Lines to restate from the data below: from the one containing "Elements have an" to the one containing "positional values and properties.", both included. Give them again exactly, and only them.

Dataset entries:
──────────

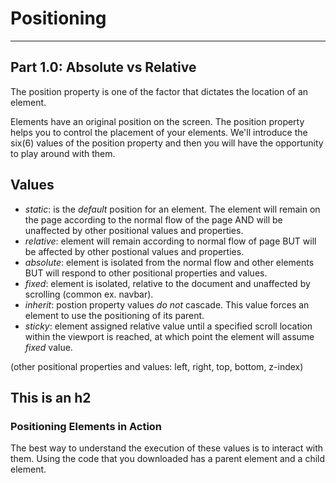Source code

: # Positioning

---

## Part 1.0: Absolute vs Relative

The position property is one of the factor that dictates the location of an element.

Elements have an original position on the screen. The position property helps you to control the placement of your elements. We'll introduce the six(6) values of the position property and then you will have the opportunity to play around with them.

## Values

+ *static*: is the _default_ position for an element. The element will remain on the page according to the normal flow of the page AND will be unaffected by other positional values and properties.
+ *relative*: element will remain according to normal flow of page BUT will be affected by other postional values and properties.
+ *absolute*: element is isolated from the normal flow and other elements BUT will respond to other positional properties and values.
+ *fixed*: element is isolated, relative to the document and unaffected by scrolling (common ex. navbar).
+ *inherit*: postion property values _do not_ cascade. This value forces an element to use the positioning of its parent.
+ *sticky*: element assigned relative value until a specified scroll location within the viewport is reached, at which point the element will assume _fixed_ value.

(other positional properties and values: left, right, top, bottom, z-index)

## This is an h2

### Positioning Elements in Action

The best way to understand the execution of these values is to interact with them. Using the code that you downloaded has a parent element and a child element.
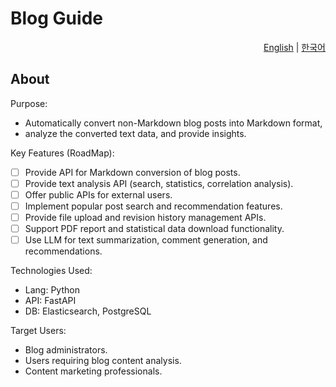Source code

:# Blog Guide
<div style="text-align: right">
<a href="https://github.com/neltia/bloguide">English</a>
|
<a href="/docs/README_kr.md">한국어</a>
</div>

## About
Purpose:
- Automatically convert non-Markdown blog posts into Markdown format,
- analyze the converted text data, and provide insights.

Key Features (RoadMap):
- [ ] Provide API for Markdown conversion of blog posts.
- [ ] Provide text analysis API (search, statistics, correlation analysis).
- [ ] Offer public APIs for external users.
- [ ] Implement popular post search and recommendation features.
- [ ] Provide file upload and revision history management APIs.
- [ ] Support PDF report and statistical data download functionality.
- [ ] Use LLM for text summarization, comment generation, and recommendations.

Technologies Used:
- Lang: Python
- API: FastAPI
- DB: Elasticsearch, PostgreSQL

Target Users:
- Blog administrators.
- Users requiring blog content analysis.
- Content marketing professionals.

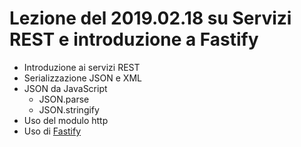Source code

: # Lezione del 2019.02.18 su Servizi REST e introduzione a Fastify

* Introduzione ai servizi REST
* Serializzazione JSON e XML
* JSON da JavaScript
  * JSON.parse
  * JSON.stringify
* Uso del modulo http
* Uso di [Fastify](https://www.fastify.io/)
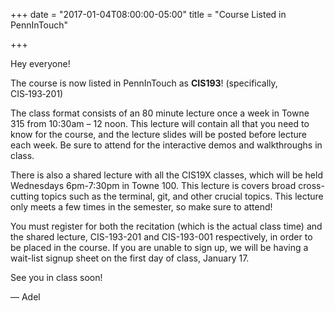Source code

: +++
date = "2017-01-04T08:00:00-05:00"
title = "Course Listed in PennInTouch"

+++

Hey everyone!

The course is now listed in PennInTouch as **CIS193**!
(specifically, CIS‑193‑201)

The class format consists of an 80 minute lecture once a week in Towne 315 from
10:30am – 12 noon. This lecture will contain all that you need to know for the
course, and the lecture slides will be posted before lecture each week. Be sure
to attend for the interactive demos and walkthroughs in class.

There is also a shared lecture with all the CIS19X classes, which will be
held Wednesdays 6pm-7:30pm in Towne 100. This lecture is covers broad
cross-cutting topics such as the terminal, git, and other crucial topics. This
lecture only meets a few times in the semester, so make sure to attend!

You must register for both the recitation (which is the actual class time) and
the shared lecture, CIS-193-201 and CIS-193-001 respectively, in order to be
placed in the course. If you are unable to sign up, we will be having a
wait-list signup sheet on the first day of class, January 17.

See you in class soon!

— Adel
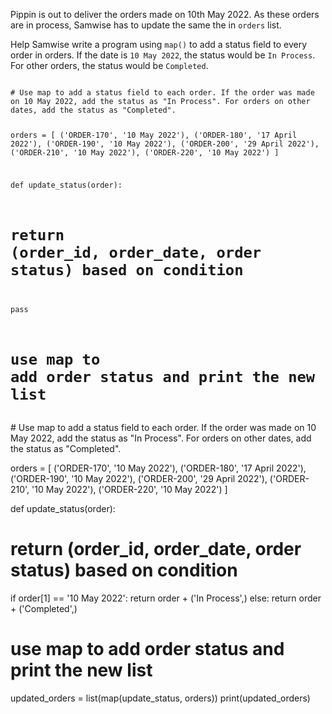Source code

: Pippin is out to deliver the orders made on 10th May 2022. As these orders are in process, Samwise has to update the same the in `orders` list.

Help Samwise write a program using `map()` to add a status field to every order in orders. If the date is `10 May 2022`, the status would be `In Process`. For other orders, the status would be `Completed`. 


<Editor lang="python" type="exercise">
<code>
# Use map to add a status field to each order. If the order was made on 10 May 2022, add the status as "In Process". For orders on other dates, add the status as "Completed".

orders = [
  ('ORDER-170', '10 May 2022'),
  ('ORDER-180', '17 April 2022'),
  ('ORDER-190', '10 May 2022'),
  ('ORDER-200', '29 April 2022'),
  ('ORDER-210', '10 May 2022'),
  ('ORDER-220', '10 May 2022')
]

def update_status(order):
#   return (order_id, order_date, order status) based on condition
  pass
 
# use map to add order status and print the new list
</code>

<solution>
# Use map to add a status field to each order. If the order was made on 10 May 2022, add the status as "In Process". For orders on other dates, add the status as "Completed".

orders = [
  ('ORDER-170', '10 May 2022'),
  ('ORDER-180', '17 April 2022'),
  ('ORDER-190', '10 May 2022'),
  ('ORDER-200', '29 April 2022'),
  ('ORDER-210', '10 May 2022'),
  ('ORDER-220', '10 May 2022')
]

def update_status(order):
#   return (order_id, order_date, order status) based on condition
  if order[1] == '10 May 2022':
    return order + ('In Process',)
  else:
    return order + ('Completed',)
 
# use map to add order status and print the new list
updated_orders = list(map(update_status, orders))
print(updated_orders)
</solution>
</Editor>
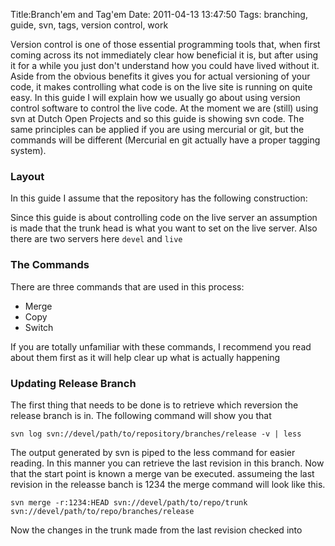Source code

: Title:Branch'em and Tag'em
Date: 2011-04-13 13:47:50
Tags: branching, guide, svn, tags, version control, work

Version control is one of those essential programming tools that, when first
coming across its not immediately clear how beneficial it is, but after using
it for a while you just don't understand how you could have lived without it.
Aside from the obvious benefits it gives you for actual versioning of your
code, it makes controlling what code is on the live site is running on quite
easy. In this guide I will explain how we usually go about using version
control software to control the live code. At the moment we are (still) using
svn at Dutch Open Projects and so this guide is showing svn code. The same
principles can be applied if you are using mercurial or git, but the commands
will be different (Mercurial en git actually have a proper tagging system).

### Layout

In this guide I assume that the repository has the following construction:

Since this guide is about controlling code on the live server an assumption is
made that the trunk head is what you want to set on the live server. Also
there are two servers here `devel` and `live`

### The Commands

There are three commands that are used in this process:

  * Merge
  * Copy
  * Switch

If you are totally unfamiliar with these commands, I recommend you read about
them first as it will help clear up what is actually happening

### Updating Release Branch

The first thing that needs to be done is to retrieve which reversion the
release branch is in. The following command will show you that

`svn log svn://devel/path/to/repository/branches/release -v | less`

The output generated by svn is piped to the less command for easier reading.
In this manner you can retrieve the last revision in this branch. Now that the
start point is known a merge van be executed. assumeing the last revision in
the releasse banch is 1234 the merge command will look like this.

`svn merge -r:1234:HEAD svn://devel/path/to/repo/trunk
svn://devel/path/to/repo/branches/release`

Now the changes in the trunk made from the last revision checked into

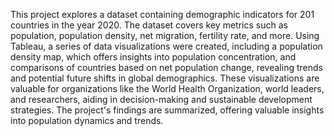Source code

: This project explores a dataset containing demographic indicators for 201 countries in the year 2020. The dataset covers key metrics such as population, population density, net migration, fertility rate, and more. Using Tableau, a series of data visualizations were created, including a population density map, which offers insights into population concentration, and comparisons of countries based on net population change, revealing trends and potential future shifts in global demographics. These visualizations are valuable for organizations like the World Health Organization, world leaders, and researchers, aiding in decision-making and sustainable development strategies. The project's findings are summarized, offering valuable insights into population dynamics and trends.
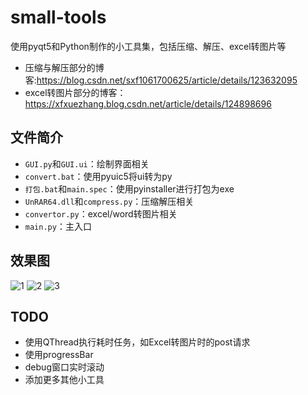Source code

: # small-tools
使用pyqt5和Python制作的小工具集，包括压缩、解压、excel转图片等  

- 压缩与解压部分的博客:https://blog.csdn.net/sxf1061700625/article/details/123632095    
- excel转图片部分的博客：https://xfxuezhang.blog.csdn.net/article/details/124898696   

## 文件简介
- `GUI.py`和`GUI.ui`：绘制界面相关
- `convert.bat`：使用pyuic5将ui转为py
- `打包.bat`和`main.spec`：使用pyinstaller进行打包为exe
- `UnRAR64.dll`和`compress.py`：压缩解压相关
- `convertor.py`：excel/word转图片相关
- `main.py`：主入口


## 效果图
![1](https://user-images.githubusercontent.com/31002981/169663001-60e740b0-c297-4c9c-9afe-d311305b8537.png)
![2](https://user-images.githubusercontent.com/31002981/169663019-c6406963-9b1c-4d6d-aa9d-ac92459185a1.png)
![3](https://user-images.githubusercontent.com/31002981/169663026-df8fa1ad-c1b7-47f1-9106-b7a512fa6914.png)

## TODO
- 使用QThread执行耗时任务，如Excel转图片时的post请求
- 使用progressBar
- debug窗口实时滚动
- 添加更多其他小工具

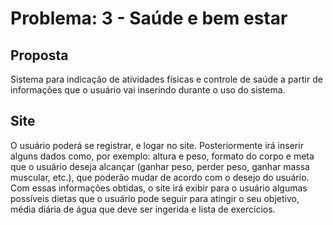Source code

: # Problema: 3 - Saúde e bem estar

## Proposta

Sistema para indicação de atividades físicas e controle de saúde a partir de informações que o usuário vai inserindo durante o uso do sistema.

## Site

O usuário poderá se registrar, e logar no site. Posteriormente irá inserir alguns dados como, por exemplo: altura e peso, formato do corpo e meta que o usuário deseja alcançar (ganhar peso, perder peso, ganhar massa muscular, etc.), que poderão mudar de acordo com o desejo do usuário. Com essas informações obtidas, o site irá exibir para o usuário algumas possíveis dietas que o usuário pode seguir para atingir o seu objetivo, média diária de água que deve ser ingerida e lista de exercícios.
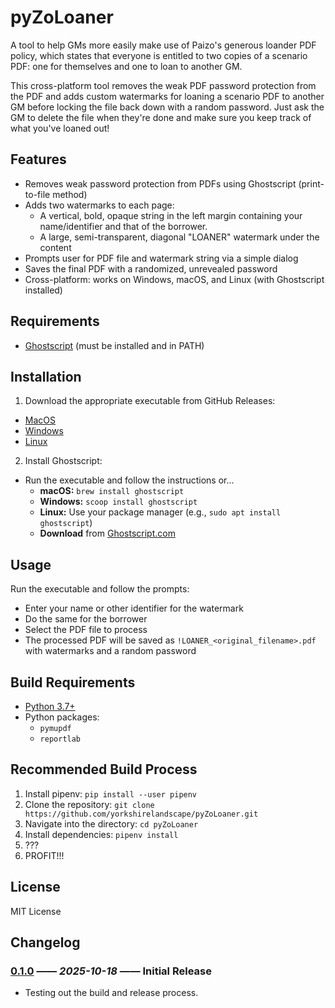 # pyZoLoaner

A tool to help GMs more easily make use of Paizo's generous loander PDF policy, which states that everyone is entitled to two copies of a scenario PDF: one for themselves and one to loan to another GM.

This cross-platform tool removes the weak PDF password protection from the PDF and adds custom watermarks for loaning a scenario PDF to another GM before locking the file back down with a random password. Just ask the GM to delete the file when they're done and make sure you keep track of what you've loaned out!

## Features
- Removes weak password protection from PDFs using Ghostscript (print-to-file method)
- Adds two watermarks to each page:
  - A vertical, bold, opaque string in the left margin containing your name/identifier and that of the borrower.
  - A large, semi-transparent, diagonal "LOANER" watermark under the content
- Prompts user for PDF file and watermark string via a simple dialog
- Saves the final PDF with a randomized, unrevealed password
- Cross-platform: works on Windows, macOS, and Linux (with Ghostscript installed)

## Requirements
- [Ghostscript](https://www.ghostscript.com/) (must be installed and in PATH)

## Installation
1. Download the appropriate executable from GitHub Releases: 
  - [MacOS](https://github.com/yorkshirelandscape/pyZoLoaner/releases/latest/pyZoLoaner.dmg)
  - [Windows](https://github.com/yorkshirelandscape/pyZoLoaner/releases/latest/pyZoLoaner.exe)
  - [Linux](https://github.com/yorkshirelandscape/pyZoLoaner/releases/latest/pyZoLoaner)
2. Install Ghostscript:
  - Run the executable and follow the instructions or...
    - **macOS:** `brew install ghostscript`
    - **Windows:** `scoop install ghostscript`
    - **Linux:** Use your package manager (e.g., `sudo apt install ghostscript`)
    - **Download** from [Ghostscript.com](https://www.ghostscript.com/)

## Usage
Run the executable and follow the prompts:
- Enter your name or other identifier for the watermark
- Do the same for the borrower
- Select the PDF file to process
- The processed PDF will be saved as `!LOANER_<original_filename>.pdf` with watermarks and a random password

## Build Requirements
- [Python 3.7+](https://www.python.org/downloads/)
- Python packages:
  - `pymupdf`
  - `reportlab`

## Recommended Build Process
1. Install pipenv: `pip install --user pipenv`
2. Clone the repository: `git clone https://github.com/yorkshirelandscape/pyZoLoaner.git`
3. Navigate into the directory: `cd pyZoLoaner`
4. Install dependencies: `pipenv install`
5. ???
6. PROFIT!!!

## License
MIT License

## Changelog

### [0.1.0](https://github.com/yorkshirelandscape/pyZoLoaner/tree/0.1.0) &mdash;&mdash; *2025-10-18* &mdash;&mdash; Initial Release

- Testing out the build and release process.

──────────

**TASK SOLUTION:**
Elements have an original position on the screen. The position property helps you to control the placement of your elements. We'll introduce the six(6) values of the position property and then you will have the opportunity to play around with them.

## Values

+ *static*: is the _default_ position for an element. The element will remain on the page according to the normal flow of the page AND will be unaffected by other positional values and properties.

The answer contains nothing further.